- [TASK INPUTS]
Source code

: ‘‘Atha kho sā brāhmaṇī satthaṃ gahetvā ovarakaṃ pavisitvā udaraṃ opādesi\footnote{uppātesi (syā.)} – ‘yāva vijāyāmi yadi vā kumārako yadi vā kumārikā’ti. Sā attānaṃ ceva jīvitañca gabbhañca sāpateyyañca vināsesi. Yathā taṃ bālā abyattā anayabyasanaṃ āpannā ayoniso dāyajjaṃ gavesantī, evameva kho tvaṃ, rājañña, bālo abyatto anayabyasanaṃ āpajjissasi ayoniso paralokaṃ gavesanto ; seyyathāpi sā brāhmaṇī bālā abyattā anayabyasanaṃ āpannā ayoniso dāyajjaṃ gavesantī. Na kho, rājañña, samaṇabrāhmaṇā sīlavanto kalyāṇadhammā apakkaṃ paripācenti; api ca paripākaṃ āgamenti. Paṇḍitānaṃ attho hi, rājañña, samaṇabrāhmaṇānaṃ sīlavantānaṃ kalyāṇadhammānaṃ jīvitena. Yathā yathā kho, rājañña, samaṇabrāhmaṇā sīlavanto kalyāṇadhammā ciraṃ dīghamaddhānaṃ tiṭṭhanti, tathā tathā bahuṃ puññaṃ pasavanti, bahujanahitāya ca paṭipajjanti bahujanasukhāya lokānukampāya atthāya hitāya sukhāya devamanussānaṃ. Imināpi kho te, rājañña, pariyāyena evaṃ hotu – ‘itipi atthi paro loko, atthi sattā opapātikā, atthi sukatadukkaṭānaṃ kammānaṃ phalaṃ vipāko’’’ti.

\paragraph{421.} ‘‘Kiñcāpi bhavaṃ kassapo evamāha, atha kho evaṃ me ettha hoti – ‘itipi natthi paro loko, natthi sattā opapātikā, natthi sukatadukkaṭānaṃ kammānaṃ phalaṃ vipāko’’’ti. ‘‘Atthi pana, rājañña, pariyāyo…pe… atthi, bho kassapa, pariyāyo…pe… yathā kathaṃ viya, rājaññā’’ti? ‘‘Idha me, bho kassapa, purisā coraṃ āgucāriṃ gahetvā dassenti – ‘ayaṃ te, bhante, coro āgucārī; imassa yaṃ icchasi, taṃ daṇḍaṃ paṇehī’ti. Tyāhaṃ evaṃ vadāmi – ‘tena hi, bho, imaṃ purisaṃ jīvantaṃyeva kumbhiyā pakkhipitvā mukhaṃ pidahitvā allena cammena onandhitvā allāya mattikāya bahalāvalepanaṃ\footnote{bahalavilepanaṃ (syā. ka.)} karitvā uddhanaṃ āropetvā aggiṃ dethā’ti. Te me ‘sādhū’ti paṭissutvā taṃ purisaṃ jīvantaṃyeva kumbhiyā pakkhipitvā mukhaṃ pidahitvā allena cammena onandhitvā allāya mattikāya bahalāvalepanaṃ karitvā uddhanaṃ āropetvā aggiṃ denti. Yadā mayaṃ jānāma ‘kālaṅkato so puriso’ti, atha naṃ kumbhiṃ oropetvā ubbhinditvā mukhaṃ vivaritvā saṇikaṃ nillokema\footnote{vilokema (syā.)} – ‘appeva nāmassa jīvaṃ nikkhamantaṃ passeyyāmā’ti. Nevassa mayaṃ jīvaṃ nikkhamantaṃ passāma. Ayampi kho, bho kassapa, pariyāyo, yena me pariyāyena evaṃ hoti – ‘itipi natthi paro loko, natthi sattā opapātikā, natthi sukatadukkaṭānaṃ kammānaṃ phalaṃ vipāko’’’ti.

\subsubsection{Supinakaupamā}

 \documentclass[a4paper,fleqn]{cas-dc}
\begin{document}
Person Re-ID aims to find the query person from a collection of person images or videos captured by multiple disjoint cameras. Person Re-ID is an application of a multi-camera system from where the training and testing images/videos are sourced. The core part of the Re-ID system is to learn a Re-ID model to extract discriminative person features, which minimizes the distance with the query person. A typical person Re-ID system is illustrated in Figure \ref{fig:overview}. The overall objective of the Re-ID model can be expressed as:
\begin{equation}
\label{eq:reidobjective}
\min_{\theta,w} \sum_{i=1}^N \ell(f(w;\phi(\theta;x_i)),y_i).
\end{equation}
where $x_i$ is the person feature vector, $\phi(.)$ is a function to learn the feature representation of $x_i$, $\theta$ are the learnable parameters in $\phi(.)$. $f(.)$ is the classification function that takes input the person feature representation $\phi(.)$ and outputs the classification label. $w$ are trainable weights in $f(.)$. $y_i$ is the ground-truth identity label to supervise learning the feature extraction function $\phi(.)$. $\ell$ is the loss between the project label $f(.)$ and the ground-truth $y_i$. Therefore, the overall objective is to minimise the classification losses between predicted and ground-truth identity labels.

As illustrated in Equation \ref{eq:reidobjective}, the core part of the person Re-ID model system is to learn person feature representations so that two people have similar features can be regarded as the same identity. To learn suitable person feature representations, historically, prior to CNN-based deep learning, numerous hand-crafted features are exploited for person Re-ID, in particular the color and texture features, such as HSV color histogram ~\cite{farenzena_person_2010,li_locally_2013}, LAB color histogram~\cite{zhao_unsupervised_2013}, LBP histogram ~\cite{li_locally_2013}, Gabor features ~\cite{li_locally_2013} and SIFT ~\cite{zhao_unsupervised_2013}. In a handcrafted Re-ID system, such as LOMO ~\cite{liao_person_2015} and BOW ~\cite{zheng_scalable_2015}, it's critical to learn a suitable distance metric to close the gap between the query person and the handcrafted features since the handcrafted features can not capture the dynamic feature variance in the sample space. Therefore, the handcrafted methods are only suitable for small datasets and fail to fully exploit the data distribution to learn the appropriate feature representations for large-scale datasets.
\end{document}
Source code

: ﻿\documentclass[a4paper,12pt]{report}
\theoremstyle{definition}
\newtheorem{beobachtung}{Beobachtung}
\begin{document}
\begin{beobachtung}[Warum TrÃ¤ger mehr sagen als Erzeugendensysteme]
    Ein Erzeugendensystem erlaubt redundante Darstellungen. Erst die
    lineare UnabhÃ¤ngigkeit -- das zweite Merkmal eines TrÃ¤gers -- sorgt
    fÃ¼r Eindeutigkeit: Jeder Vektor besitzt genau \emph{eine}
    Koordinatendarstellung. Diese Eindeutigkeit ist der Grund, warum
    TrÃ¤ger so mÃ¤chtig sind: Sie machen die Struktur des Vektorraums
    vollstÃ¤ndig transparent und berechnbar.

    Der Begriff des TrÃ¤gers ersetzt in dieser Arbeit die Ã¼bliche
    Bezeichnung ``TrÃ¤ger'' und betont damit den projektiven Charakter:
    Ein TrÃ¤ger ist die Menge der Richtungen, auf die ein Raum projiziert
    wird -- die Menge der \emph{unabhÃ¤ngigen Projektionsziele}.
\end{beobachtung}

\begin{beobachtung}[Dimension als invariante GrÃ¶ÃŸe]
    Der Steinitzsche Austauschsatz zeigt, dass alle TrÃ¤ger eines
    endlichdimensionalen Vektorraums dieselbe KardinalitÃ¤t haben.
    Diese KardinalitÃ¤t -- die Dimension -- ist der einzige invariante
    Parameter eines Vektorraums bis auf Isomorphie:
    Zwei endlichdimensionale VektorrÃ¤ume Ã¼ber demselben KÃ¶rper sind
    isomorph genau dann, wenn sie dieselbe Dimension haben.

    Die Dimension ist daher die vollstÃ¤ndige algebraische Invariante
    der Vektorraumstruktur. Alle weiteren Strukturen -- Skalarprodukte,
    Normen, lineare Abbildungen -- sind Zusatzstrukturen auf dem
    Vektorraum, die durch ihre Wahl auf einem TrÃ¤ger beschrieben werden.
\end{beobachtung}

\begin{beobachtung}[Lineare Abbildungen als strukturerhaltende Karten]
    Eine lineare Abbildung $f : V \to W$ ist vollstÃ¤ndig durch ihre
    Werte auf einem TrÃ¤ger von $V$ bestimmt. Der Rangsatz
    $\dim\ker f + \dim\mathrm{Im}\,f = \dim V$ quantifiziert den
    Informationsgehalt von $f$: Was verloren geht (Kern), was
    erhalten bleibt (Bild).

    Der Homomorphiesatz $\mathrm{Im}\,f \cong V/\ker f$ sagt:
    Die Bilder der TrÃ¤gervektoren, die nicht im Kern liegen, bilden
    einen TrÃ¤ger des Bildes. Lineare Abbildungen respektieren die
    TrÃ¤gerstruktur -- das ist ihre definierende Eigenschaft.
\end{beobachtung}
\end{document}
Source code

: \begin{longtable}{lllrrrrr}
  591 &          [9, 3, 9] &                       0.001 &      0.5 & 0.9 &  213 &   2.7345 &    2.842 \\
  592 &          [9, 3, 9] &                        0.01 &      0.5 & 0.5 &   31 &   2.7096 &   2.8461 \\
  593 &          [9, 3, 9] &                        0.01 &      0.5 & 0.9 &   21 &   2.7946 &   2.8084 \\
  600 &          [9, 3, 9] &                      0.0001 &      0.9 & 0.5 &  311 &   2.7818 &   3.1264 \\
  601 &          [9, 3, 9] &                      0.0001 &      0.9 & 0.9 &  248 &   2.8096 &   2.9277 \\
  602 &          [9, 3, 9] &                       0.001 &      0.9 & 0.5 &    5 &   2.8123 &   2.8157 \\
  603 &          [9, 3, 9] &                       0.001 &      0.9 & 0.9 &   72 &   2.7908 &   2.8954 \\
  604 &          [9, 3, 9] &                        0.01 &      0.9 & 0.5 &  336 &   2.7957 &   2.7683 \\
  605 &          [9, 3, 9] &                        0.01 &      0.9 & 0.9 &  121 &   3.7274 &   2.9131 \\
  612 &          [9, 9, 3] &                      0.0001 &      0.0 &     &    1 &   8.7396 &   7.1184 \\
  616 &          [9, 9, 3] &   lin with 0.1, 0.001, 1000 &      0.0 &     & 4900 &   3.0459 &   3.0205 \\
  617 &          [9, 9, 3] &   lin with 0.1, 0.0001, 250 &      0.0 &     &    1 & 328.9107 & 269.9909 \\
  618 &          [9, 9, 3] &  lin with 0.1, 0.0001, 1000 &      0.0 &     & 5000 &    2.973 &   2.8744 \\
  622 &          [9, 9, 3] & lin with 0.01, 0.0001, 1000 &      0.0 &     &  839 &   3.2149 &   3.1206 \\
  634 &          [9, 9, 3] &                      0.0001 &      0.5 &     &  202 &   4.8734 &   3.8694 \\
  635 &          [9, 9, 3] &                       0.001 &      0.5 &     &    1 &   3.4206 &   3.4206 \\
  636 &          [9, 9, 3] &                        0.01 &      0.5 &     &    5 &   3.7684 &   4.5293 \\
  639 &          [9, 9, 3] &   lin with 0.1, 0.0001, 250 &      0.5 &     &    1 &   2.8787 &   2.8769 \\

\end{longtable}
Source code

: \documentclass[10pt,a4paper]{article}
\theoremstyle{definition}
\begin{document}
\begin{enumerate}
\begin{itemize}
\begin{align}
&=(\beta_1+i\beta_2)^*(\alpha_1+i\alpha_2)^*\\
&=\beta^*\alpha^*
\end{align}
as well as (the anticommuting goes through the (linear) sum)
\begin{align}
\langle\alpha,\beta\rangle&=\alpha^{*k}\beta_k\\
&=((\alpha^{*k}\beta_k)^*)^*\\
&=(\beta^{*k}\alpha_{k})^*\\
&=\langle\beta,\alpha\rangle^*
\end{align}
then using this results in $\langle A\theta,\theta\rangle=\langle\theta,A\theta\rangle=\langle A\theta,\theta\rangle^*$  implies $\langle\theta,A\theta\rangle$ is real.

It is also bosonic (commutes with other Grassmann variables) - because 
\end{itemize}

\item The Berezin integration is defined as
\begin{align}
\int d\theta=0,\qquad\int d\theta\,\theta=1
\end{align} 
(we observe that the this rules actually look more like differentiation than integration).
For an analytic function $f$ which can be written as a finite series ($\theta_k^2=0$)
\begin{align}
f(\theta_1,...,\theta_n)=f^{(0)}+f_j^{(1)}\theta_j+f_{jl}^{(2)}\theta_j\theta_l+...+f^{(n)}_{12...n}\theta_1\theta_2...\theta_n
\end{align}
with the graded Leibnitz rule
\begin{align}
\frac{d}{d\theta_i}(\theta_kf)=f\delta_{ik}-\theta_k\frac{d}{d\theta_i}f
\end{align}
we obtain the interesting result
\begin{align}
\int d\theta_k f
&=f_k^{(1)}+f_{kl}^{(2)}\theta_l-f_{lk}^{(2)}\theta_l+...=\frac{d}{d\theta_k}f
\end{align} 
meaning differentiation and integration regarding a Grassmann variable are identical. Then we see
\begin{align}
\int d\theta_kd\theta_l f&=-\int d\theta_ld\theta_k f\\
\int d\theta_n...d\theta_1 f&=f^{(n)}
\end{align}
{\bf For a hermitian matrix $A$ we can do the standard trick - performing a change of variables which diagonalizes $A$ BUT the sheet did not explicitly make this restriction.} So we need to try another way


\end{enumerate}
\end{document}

- [TASK BRIEF] Filter the data, keeping only the lines that contain "dieselbe".

- [ANSWER BELOW]
    endlichdimensionalen Vektorraums dieselbe KardinalitÃ¤t haben.
    isomorph genau dann, wenn sie dieselbe Dimension haben.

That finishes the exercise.